Try it:
If a line of the data below holds the string "that", copy it.

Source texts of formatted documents
= Beginning of Section =

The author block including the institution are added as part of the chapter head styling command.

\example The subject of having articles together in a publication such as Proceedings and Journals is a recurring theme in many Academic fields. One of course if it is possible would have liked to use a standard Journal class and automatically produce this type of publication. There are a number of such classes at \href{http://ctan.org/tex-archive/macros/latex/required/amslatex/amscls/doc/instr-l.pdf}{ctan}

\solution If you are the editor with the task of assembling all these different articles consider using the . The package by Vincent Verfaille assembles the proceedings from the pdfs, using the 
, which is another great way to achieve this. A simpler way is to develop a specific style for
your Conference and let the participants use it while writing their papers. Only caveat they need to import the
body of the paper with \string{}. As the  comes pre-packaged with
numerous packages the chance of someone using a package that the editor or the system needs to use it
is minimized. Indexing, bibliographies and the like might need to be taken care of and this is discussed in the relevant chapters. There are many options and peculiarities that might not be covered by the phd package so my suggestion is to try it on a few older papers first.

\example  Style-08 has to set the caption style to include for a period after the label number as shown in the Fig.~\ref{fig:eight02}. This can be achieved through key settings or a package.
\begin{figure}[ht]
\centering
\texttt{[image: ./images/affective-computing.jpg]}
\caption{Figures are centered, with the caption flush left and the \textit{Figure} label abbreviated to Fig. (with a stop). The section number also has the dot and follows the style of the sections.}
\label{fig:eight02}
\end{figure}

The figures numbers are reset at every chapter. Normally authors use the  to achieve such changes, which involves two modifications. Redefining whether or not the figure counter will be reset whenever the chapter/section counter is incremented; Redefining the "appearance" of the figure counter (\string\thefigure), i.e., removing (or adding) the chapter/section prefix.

= End of Section =

Output for this exercise:
numerous packages the chance of someone using a package that the editor or the system needs to use it
is minimized. Indexing, bibliographies and the like might need to be taken care of and this is discussed in the relevant chapters. There are many options and peculiarities that might not be covered by the phd package so my suggestion is to try it on a few older papers first.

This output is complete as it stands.